Crónica de Jogo

Em Barcelos, o maior galo veio de Itália e o Benfica pôs-se a cantar ao lado do Sporting na liderança do campeonato

Em Barcelos, o maior galo veio de Itália e o Benfica pôs-se a cantar ao lado do Sporting na liderança do campeonato
JOSÉ COELHO

Em jogo em atraso da jornada 24, o Benfica venceu o Gil Vicente (0-3), igualando o Sporting no topo da classificação. Uma primeira parte entusiasmante alimentou com sobras os momentos de menor ritmo da segunda. Di María voltou à competição, como suplente utilizado, a tempo de marcar

Tendo a evolução da anatomia humana bloqueado o desenvolvimento de cristas à superfície da moleira, Belotti usou a liberdade que lhe é concedida para adereçar a cabeça com uma.
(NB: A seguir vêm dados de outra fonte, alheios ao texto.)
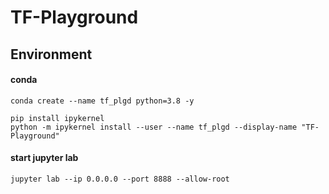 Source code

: # TF-Playground

## Environment
#### conda
```
conda create --name tf_plgd python=3.8 -y
```
```
pip install ipykernel
python -m ipykernel install --user --name tf_plgd --display-name "TF-Playground"
```

#### start jupyter lab
```shell
jupyter lab --ip 0.0.0.0 --port 8888 --allow-root
``` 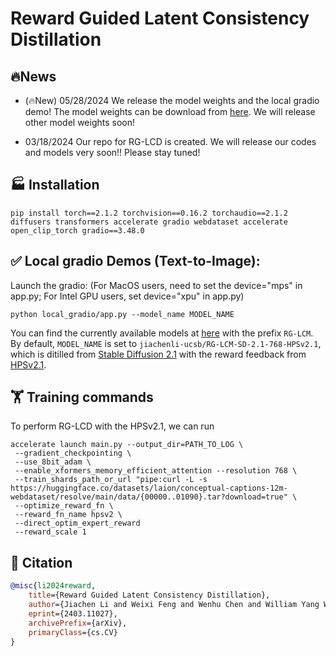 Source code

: # Reward Guided Latent Consistency Distillation

## 🔥News
- (🔥New) 05/28/2024 We release the model weights and the local gradio demo! The model weights can be download from [here](https://huggingface.co/jiachenli-ucsb/RG-LCM-SD-2.1-768-HPSv2.1). We will release other model weights soon!

- 03/18/2024 Our repo for RG-LCD is created. We will release our codes and models very soon!! Please stay tuned!

## 🏭 Installation

```
pip install torch==2.1.2 torchvision==0.16.2 torchaudio==2.1.2 diffusers transformers accelerate gradio webdataset accelerate open_clip_torch gradio==3.48.0 
```

## ✅ Local gradio Demos (Text-to-Image):
Launch the gradio: (For MacOS users, need to set the device="mps" in app.py; For Intel GPU users, set device="xpu" in app.py)
```
python local_gradio/app.py --model_name MODEL_NAME
```
You can find the currently available models at [here](https://huggingface.co/jiachenli-ucsb) with the prefix `RG-LCM`. By default, `MODEL_NAME` is set to `jiachenli-ucsb/RG-LCM-SD-2.1-768-HPSv2.1`, which is ditilled from [Stable Diffusion 2.1](https://huggingface.co/stabilityai/stable-diffusion-2-1) with the reward feedback from [HPSv2.1](https://github.com/tgxs002/HPSv2/tree/master).


## 🏋️ Training commands

To perform RG-LCD with the HPSv2.1, we can run

```
accelerate launch main.py --output_dir=PATH_TO_LOG \
 --gradient_checkpointing \
 --use_8bit_adam \
 --enable_xformers_memory_efficient_attention --resolution 768 \
 --train_shards_path_or_url "pipe:curl -L -s https://huggingface.co/datasets/laion/conceptual-captions-12m-webdataset/resolve/main/data/{00000..01090}.tar?download=true" \
 --optimize_reward_fn \
 --reward_fn_name hpsv2 \
 --direct_optim_expert_reward 
 --reward_scale 1
```

## 📃 Citation

```bibtex
@misc{li2024reward,
    title={Reward Guided Latent Consistency Distillation},
    author={Jiachen Li and Weixi Feng and Wenhu Chen and William Yang Wang},
    eprint={2403.11027},
    archivePrefix={arXiv},
    primaryClass={cs.CV}
}
```
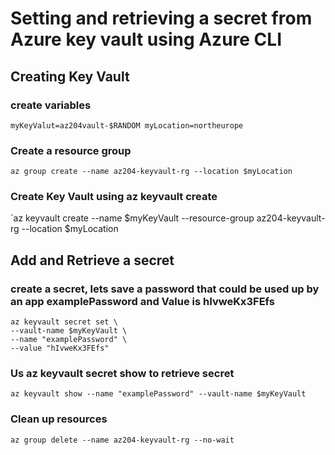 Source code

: # Setting and retrieving a secret from Azure key vault using Azure CLI

## Creating Key Vault

### create variables

`myKeyValut=az204vault-$RANDOM
myLocation=northeurope`

### Create a resource group

`az group create --name az204-keyvault-rg --location $myLocation`

### Create Key Vault using az keyvault create

`az keyvault create --name $myKeyVault --resource-group az204-keyvault-rg --location $myLocation

## Add and Retrieve a secret

### create a secret, lets save a password that could be used up by an app examplePassword and Value is hIvweKx3FEfs

```
az keyvault secret set \
--vault-name $myKeyVault \
--name "examplePassword" \
--value "hIvweKx3FEfs"
```

### Us az keyvault secret show to retrieve secret

`az keyvault show --name "examplePassword" --vault-name $myKeyVault`

### Clean up resources

`az group delete --name az204-keyvault-rg --no-wait`

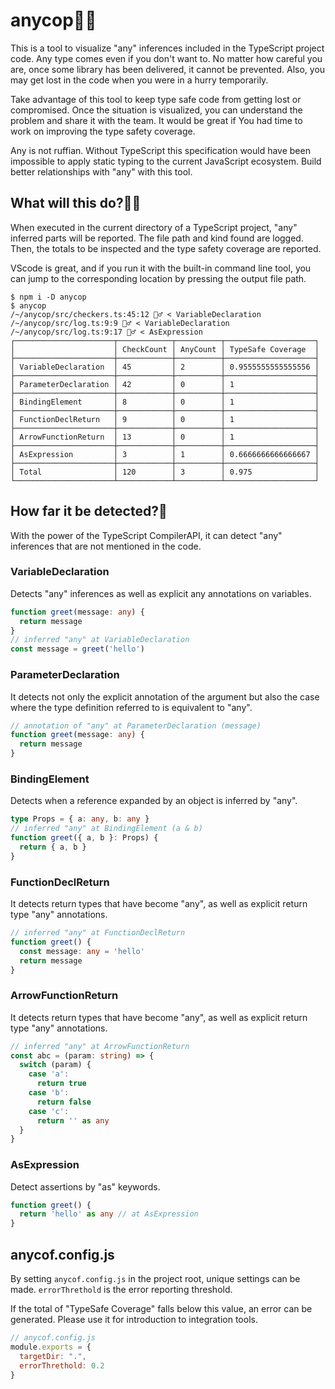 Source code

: # anycop👮‍♂️

This is a tool to visualize "any" inferences included in the TypeScript project code. Any type comes even if you don't want to. No matter how careful you are, once some library has been delivered, it cannot be prevented. Also, you may get lost in the code when you were in a hurry temporarily.

Take advantage of this tool to keep type safe code from getting lost or compromised. Once the situation is visualized, you can understand the problem and share it with the team. It would be great if You had time to work on improving the type safety coverage.

Any is not ruffian. Without TypeScript this specification would have been impossible to apply static typing to the current JavaScript ecosystem. Build better relationships with "any" with this tool.



## What will this do?👮‍♀️
When executed in the current directory of a TypeScript project, "any" inferred parts will be reported. The file path and kind found are logged. Then, the totals to be inspected and the type safety coverage are reported.

VScode is great, and if you run it with the built-in command line tool, you can jump to the corresponding location by pressing the output file path.

```terminal
$ npm i -D anycop
$ anycop
/~/anycop/src/checkers.ts:45:12 👮‍♂️ < VariableDeclaration
/~/anycop/src/log.ts:9:9 👮‍♂️ < VariableDeclaration
/~/anycop/src/log.ts:9:17 👮‍♂️ < AsExpression
┌──────────────────────┬────────────┬──────────┬────────────────────┐
│                      │ CheckCount │ AnyCount │ TypeSafe Coverage  │
├──────────────────────┼────────────┼──────────┼────────────────────┤
│ VariableDeclaration  │ 45         │ 2        │ 0.9555555555555556 │
├──────────────────────┼────────────┼──────────┼────────────────────┤
│ ParameterDeclaration │ 42         │ 0        │ 1                  │
├──────────────────────┼────────────┼──────────┼────────────────────┤
│ BindingElement       │ 8          │ 0        │ 1                  │
├──────────────────────┼────────────┼──────────┼────────────────────┤
│ FunctionDeclReturn   │ 9          │ 0        │ 1                  │
├──────────────────────┼────────────┼──────────┼────────────────────┤
│ ArrowFunctionReturn  │ 13         │ 0        │ 1                  │
├──────────────────────┼────────────┼──────────┼────────────────────┤
│ AsExpression         │ 3          │ 1        │ 0.6666666666666667 │
├──────────────────────┼────────────┼──────────┼────────────────────┤
│ Total                │ 120        │ 3        │ 0.975              │
└──────────────────────┴────────────┴──────────┴────────────────────┘
```

## How far it be detected?🚨
With the power of the TypeScript CompilerAPI, it can detect "any" inferences that are not mentioned in the code.


### VariableDeclaration
Detects "any" inferences as well as explicit any annotations on variables.

```typescript
function greet(message: any) {
  return message
}
// inferred "any" at VariableDeclaration
const message = greet('hello')
```


### ParameterDeclaration
It detects not only the explicit annotation of the argument but also the case where the type definition referred to is equivalent to "any".

```typescript
// annotation of "any" at ParameterDeclaration (message)
function greet(message: any) {
  return message
}
```


### BindingElement
Detects when a reference expanded by an object is inferred by "any".

```typescript
type Props = { a: any, b: any }
// inferred "any" at BindingElement (a & b)
function greet({ a, b }: Props) {
  return { a, b }
}
```


### FunctionDeclReturn
It detects return types that have become "any", as well as explicit return type "any" annotations.

```typescript
// inferred "any" at FunctionDeclReturn
function greet() {
  const message: any = 'hello'
  return message
}
```


### ArrowFunctionReturn
It detects return types that have become "any", as well as explicit return type "any" annotations.

```typescript
// inferred "any" at ArrowFunctionReturn
const abc = (param: string) => {
  switch (param) {
    case 'a':
      return true
    case 'b':
      return false
    case 'c':
      return '' as any
  }
}
```


### AsExpression
Detect assertions by "as" keywords.

```typescript
function greet() {
  return 'hello' as any // at AsExpression
}
```


## anycof.config.js
By setting `anycof.config.js` in the project root, unique settings can be made. `errorThrethold` is the error reporting threshold.

If the total of "TypeSafe Coverage" falls below this value, an error can be generated. Please use it for introduction to integration tools.

```javascript
// anycof.config.js
module.exports = {
  targetDir: ".",
  errorThrethold: 0.2
}
```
A mimetização feita com a mão ocorreu no suspiro do segundo golo da vitória do Benfica contra o Gil Vicente (0-3). Confiamos que no pouco tempo que leva em Portugal o italiano ainda não sabe que fazer o seu habitual festejo em Barcelos pode ser visto como um caso de apropriação cultural.

De qualquer modo, quem se fez dono dos três pontos foi o Benfica. E não foram três pontos quaisquer. O encontro da jornada 24 da Primeira Liga estava em pousio, causando aos encarnados um conflito entre o mundo virtual e a esplanada dos terráqueos. Reposto o jogo em atraso, a liderança do campeonato passou a ser repartida entre Benfica e Sporting, ambos com 62 pontos. Além disso, em termos exibicionais, Bruno Lage talvez tenha a equipa no zénite da temporada.

O efeito pinball dos passes do Benfica era extenuante. A rapidez de circulação decorria nas zonas de vácuo criadas pelo manequim tático bastante explanado. Nas duas margens do fluxo, Tomás Araújo e Álvaro Carreras viviam ambos do progressismo, encurralando o Gil Vicente. Florentino era a conexão entre ambos os polos, invertendo o sentido do jogo como a carta do Uno.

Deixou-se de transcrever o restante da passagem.